Periodic Reporting for period 1 - PEACE (Pressurized Efficient Alkaline EleCtrolysEr (PEACE))
Berichtszeitraum: 2023-06-01 bis 2024-11-30
The reduction of emissions of carbon dioxide (CO2) required to achieve the goal of a climate-neutral continent by 2050, represents a significant challenge within the EU Green Deal. The EU hydrogen roadmap states directly that green hydrogen (powered by renewable sources) is crucial for deep decarbonization. Alkaline water electrolysis (AEL), among all electrolysers, provides highest technology readiness, lowest investment and maintenance costs and longest service time without using noble metals. The reduction of the levelized cost of hydrogen (LCOH), needed in order to boost the competitiveness of green H2, can be achieved by enhancing the operating efficiency at higher current densities, as well as by enabling better integration with downstream processes. Moreover, the adaptation to fluctuating power supply should be enhanced for direct coupling with renewables. In addition, the operation of AEL systems at pressures of significantly more than 30 bar makes it possible to dispense with further stages of mechanical compression, so that the high-pressure hydrogen generated can be fed directly into gas networks or used directly for chemical processes such as methanol synthesis. Highly pressurized AEL with modified stack and balance of plant (BOP) design and innovative pressurization concept is proposed in the research and innovation project ‘Pressurized Efficient Alkaline Electrolyser’ (PEACE) that has the potential to exceed the planned FCH2 JU’s KPI targets in terms of cost, efficiency, lifetime and operability by the year 2025.

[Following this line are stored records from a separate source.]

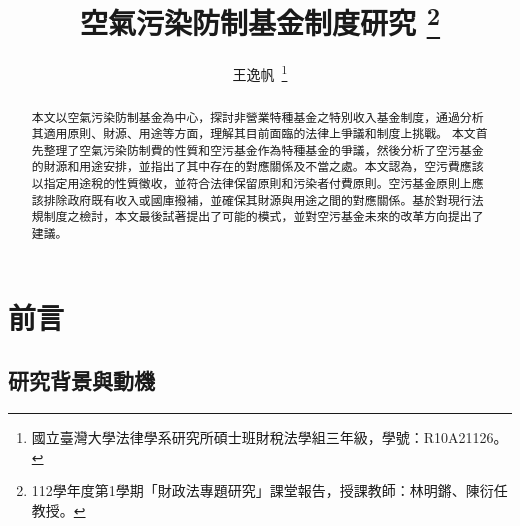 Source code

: \documentclass[12pt,a4paper]{article}
\author{王逸帆\,
\thanks{國立臺灣大學法律學系研究所碩士班財稅法學組三年級，學號：R10A21126。}
\vspace{-60em}
}
\date{}
\title{空氣污染防制基金制度研究
\thanks{
  112學年度第1學期「財政法專題研究」課堂報告，授課教師：林明鏘、陳衍任教授。}}
\begin{document}
\maketitle
\makeatother

\vspace{1pt}

\begin{abstract}
\setlength{\parindent}{2em}
\noindent
\hspace*{0.9\parindent}


本文以空氣污染防制基金為中心，探討非營業特種基金之特別收入基金制度，通過分析其適用原則、財源、用途等方面，理解其目前面臨的法律上爭議和制度上挑戰。
本文首先整理了空氣污染防制費的性質和空污基金作為特種基金的爭議，然後分析了空污基金的財源和用途安排，並指出了其中存在的對應關係及不當之處。本文認為，空污費應該以指定用途稅的性質徵收，並符合法律保留原則和污染者付費原則。空污基金原則上應該排除政府既有收入或國庫撥補，並確保其財源與用途之間的對應關係。基於對現行法規制度之檢討，本文最後試著提出了可能的模式，並對空污基金未來的改革方向提出了建議。

   \end{abstract}



\thispagestyle{empty} %






\clearpage


\tableofcontents 

\thispagestyle{empty} %

\clearpage
\listoffigures
\listoftables


\thispagestyle{empty} %
\clearpage

\restoregeometry

\setcounter{page}{1} %

\section{前言}
\subsection{研究背景與動機}
\end{document}
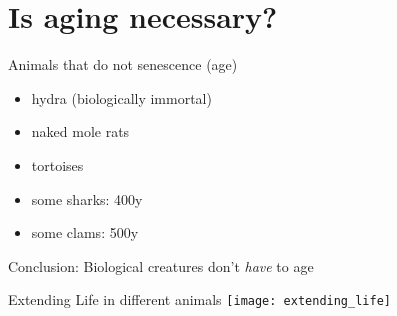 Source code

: \section{Is aging necessary?}


\begin{frame}[c]{Animals that do not senescence (age)}
    \large
    \begin{itemize}[<+(1)->]
        \item hydra (biologically immortal) \cite{martinez1998mortality}
        \item naked mole rats \cite{ruby2018naked}
        \item tortoises \cite{miller2001escaping}
        \item some sharks: 400y \cite{Greenlan67:online}
        \item some clams: 500y \cite{munro2012extreme}
    \end{itemize}
    \pause
    Conclusion: Biological creatures don't {\em have} to age
\end{frame}



\begin{frame}[c]{Extending Life in different animals}
    \texttt{[image: extending\_life]} \\
    \cite{bulterijs2015time}
\end{frame}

A new concept of hydrogen production with two-stage pressurization is being developed and demonstrated on an AEL system of more than 50 kW capable of operating at pressures exceeding 50 bar. The integration of advanced components, innovative design, and optimized operation strategies is being explored through modelling and experimental testing, ultimately aiming to demonstrate a system with impressive efficiency characteristics.
PEACE places a strong emphasis on sustainability and circularity aspects – a Life Cycle Assessment of the PEACE technology is being conducted to quantify its environmental impacts.

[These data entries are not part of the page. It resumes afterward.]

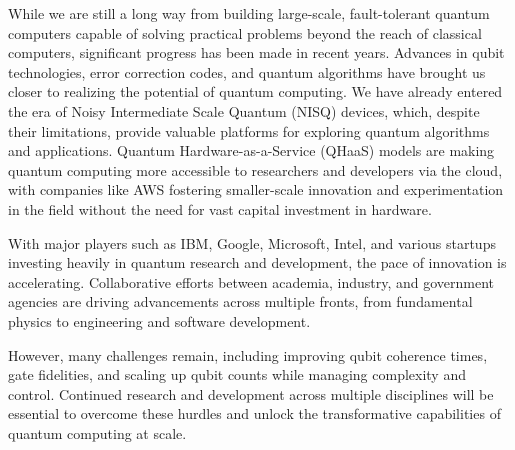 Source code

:\documentclass{elbioimp2}
\begin{document}
While we are still a long way from building large-scale, fault-tolerant quantum computers capable of solving practical problems beyond the reach of classical computers, significant progress has been made in recent years. Advances in qubit technologies, error correction codes, and quantum algorithms have brought us closer to realizing the potential of quantum computing. We have already entered the era of Noisy Intermediate Scale Quantum (NISQ) devices, which, despite their limitations, provide valuable platforms for exploring quantum algorithms and applications. Quantum Hardware-as-a-Service (QHaaS) models are making quantum computing more accessible to researchers and developers via the cloud, with companies like AWS fostering smaller-scale innovation and experimentation in the field without the need for vast capital investment in hardware.

With major players such as IBM, Google, Microsoft, Intel, and various startups investing heavily in quantum research and development, the pace of innovation is accelerating. Collaborative efforts between academia, industry, and government agencies are driving advancements across multiple fronts, from fundamental physics to engineering and software development.

However, many challenges remain, including improving qubit coherence times, gate fidelities, and scaling up qubit counts while managing complexity and control. Continued research and development across multiple disciplines will be essential to overcome these hurdles and unlock the transformative capabilities of quantum computing at scale.


\nocite{*}

\printbibliography[heading=bibintoc,title={References}]
\end{document}
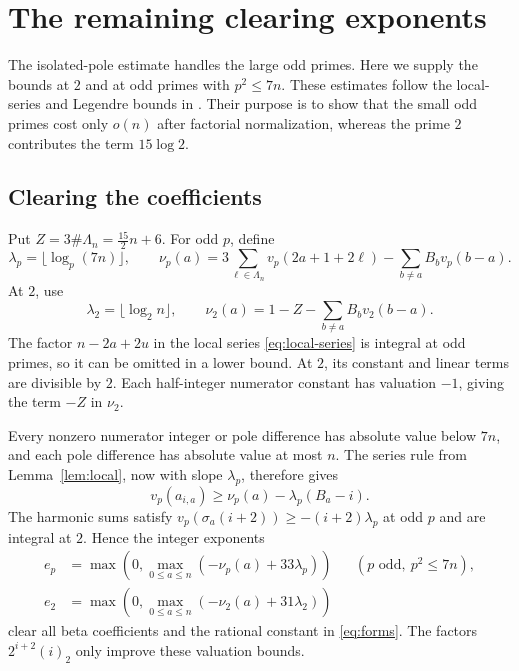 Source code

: \section{The remaining clearing exponents}\label{app:small}
The isolated-pole estimate handles the large odd primes. Here we
supply the bounds at $2$ and at odd primes with $p^2\le7n$.
These estimates follow the local-series and Legendre bounds in
\cite[Sections 4.1 and 4.5]{krisman}. Their purpose is to show that
the small odd primes cost only $o(n)$ after factorial normalization,
whereas the prime $2$ contributes the term $15\log2$.

\subsection{Clearing the coefficients}
Put $Z=3\#\Lambda_n=\tfrac{15}{2}n+6$. For odd $p$, define
\[
 \lambda_p=\lfloor\log_p(7n)\rfloor,\qquad
 \nu_p(a)=3\sum_{\ell\in\Lambda_n}v_p(2a+1+2\ell)
                         -\sum_{b\ne a}B_bv_p(b-a).
\]
At $2$, use
\[
 \lambda_2=\lfloor\log_2n\rfloor,\qquad
 \nu_2(a)=1-Z-\sum_{b\ne a}B_bv_2(b-a).
\]
The factor $n-2a+2u$ in the local series \eqref{eq:local-series}
is integral at odd primes, so it can be omitted in a lower bound.
At $2$, its constant and linear terms are divisible by $2$.
Each half-integer numerator constant has valuation $-1$, giving
the term $-Z$ in $\nu_2$.

Every nonzero numerator integer or pole difference has absolute value
below $7n$, and each pole difference has absolute value at most $n$.
The series rule from Lemma~\ref{lem:local}, now with slope
$\lambda_p$, therefore gives
\begin{equation}\label{eq:small-local}
 v_p(a_{i,a})\ge\nu_p(a)-\lambda_p(B_a-i).
\end{equation}
The harmonic sums satisfy
$v_p(\sigma_a(i+2))\ge-(i+2)\lambda_p$ at odd $p$ and are
integral at $2$. Hence the integer exponents
\begin{align}
 e_p&=\max\left(0,\max_{0\le a\le n}(-\nu_p(a)+33\lambda_p)\right)
                &&(p\text{ odd},\ p^2\le7n),                 \label{eq:small-ep}\\
 e_2&=\max\left(0,\max_{0\le a\le n}(-\nu_2(a)+31\lambda_2)\right)
                                                               \label{eq:two-ep}
\end{align}
clear all beta coefficients and the rational constant in
\eqref{eq:forms}. The factors $2^{i+2}(i)_2$ only improve these
valuation bounds.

A new concept of hydrogen production with two-stage pressurization is being developed and demonstrated on an AEL system of more than 50 kW capable of operating at pressures exceeding 50 bar. The integration of advanced components, innovative design, and optimized operation strategies is being explored through modelling and experimental testing, ultimately aiming to demonstrate a system with impressive efficiency characteristics.

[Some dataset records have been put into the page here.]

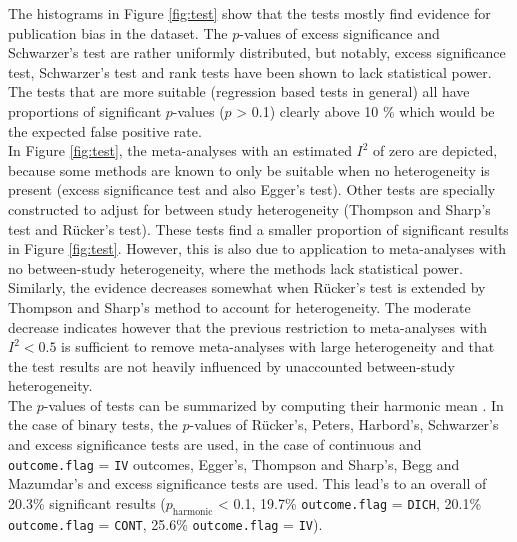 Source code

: \documentclass[11pt,a4paper,twoside]{book}\usepackage[]{graphicx}\usepackage[]{color}
\begin{document}
The histograms in Figure \ref{fig:test} show that the tests mostly find evidence for publication bias in the dataset. The $p$-values of excess significance and Schwarzer's test are rather uniformly distributed, but notably, excess significance test, Schwarzer's test and rank tests have been shown to lack statistical power. The tests that are more suitable (regression based tests in general) all have proportions of significant $p$-values ($p$ > 0.1) clearly above 10 \% which would be the expected false positive rate.\\
In Figure \ref{fig:test}, the meta-analyses with an estimated $I^2$ of zero are depicted, because some methods are known to only be suitable when no heterogeneity is present (excess significance test and also Egger's test). Other tests are specially constructed to adjust for between study heterogeneity (Thompson and Sharp's test and R\"ucker's test). These tests find a smaller proportion of significant results in Figure \ref{fig:test}. However, this is also due to application to meta-analyses with no between-study heterogeneity, where the methods lack statistical power. Similarly, the evidence decreases somewhat when R\"ucker's test is extended by Thompson and Sharp's method to account for heterogeneity. The moderate decrease indicates however that the previous restriction to meta-analyses with $I^2 < 0.5$ is sufficient to remove meta-analyses with large heterogeneity and that the test results are not heavily influenced by unaccounted between-study heterogeneity.\\
The $p$-values of tests can be summarized by computing their harmonic mean \citep{harmonic.p}. In the case of binary tests, the $p$-values of R\"ucker's, Peters, Harbord's, Schwarzer's and excess significance tests are used, in the case of continuous and \texttt{outcome.flag} = \texttt{IV} outcomes, Egger's, Thompson and Sharp's, Begg and Mazumdar's and excess significance tests are used. This lead's to an overall of 20.3\% significant results ($p_\textrm{harmonic}$ < 0.1, 19.7\% \texttt{outcome.flag} = \texttt{DICH}, 20.1\% \texttt{outcome.flag} = \texttt{CONT}, 25.6\% \texttt{outcome.flag} = \texttt{IV}).
\end{document}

PEACE places a strong emphasis on sustainability and circularity aspects – a Life Cycle Assessment of the PEACE technology is being conducted to quantify its environmental impacts.
The project scientific tasks are summarized in the following paragraphs.
WP2: Cell components development and qualification
Cell component qualification has been carried out by different partners in the project, consisting of both electrochemical and gas purity tests. Electrochemical results show that the best performance is highly dependent on the substrate of choice, which are modified with Raney nickel. The performance further improved once the conventional separator was replaced by alkaline membrane. Experiments with a small gap between the cathode and the separator show that crossover can be reduced, but a too large gap can lead to a significant increase in ohmic resistance. Based on the obtained results recommendations have been made for the larger scale tests.
WP3: Stack development for highly pressurized AEL
Materials were selected and mechanically validated, while the gantry mill machine for the realization of the prototypes was purchased. The bipolar plates and the end plates design are completed and ready to be produced. On the elastic elements, tests were performed to grant an optimal electrical contact between the bipolar plate and the electrode itself. Spot welding techniques for the contacts are tested and validated, while the choice between flat gaskets and o-ring is left to the first full scale physical realization. Fluorinated plastics are now completely excluded from the design, improving sustainability.
WP4: Proof of concept, adaptation, operation and validation
P&ID for the modifications required to extend current setup for a dual-stage pressure AEL system has been drafted and finalized. The old stack has been successfully disassembled, and preparations are in place to mount the new stack once it is developed. Further discussions with MMI will ensure that the integration and mounting of the new stack onto the pressure vessel are seamless and problem-free. Suitable hardware suppliers have been identified, enabling quotations from installation companies to align with the allocated budget. A first HAZOP frame is now ready from MMI. Being HAZOP an iterative process, this phase will last for all the time PEACE project will be active.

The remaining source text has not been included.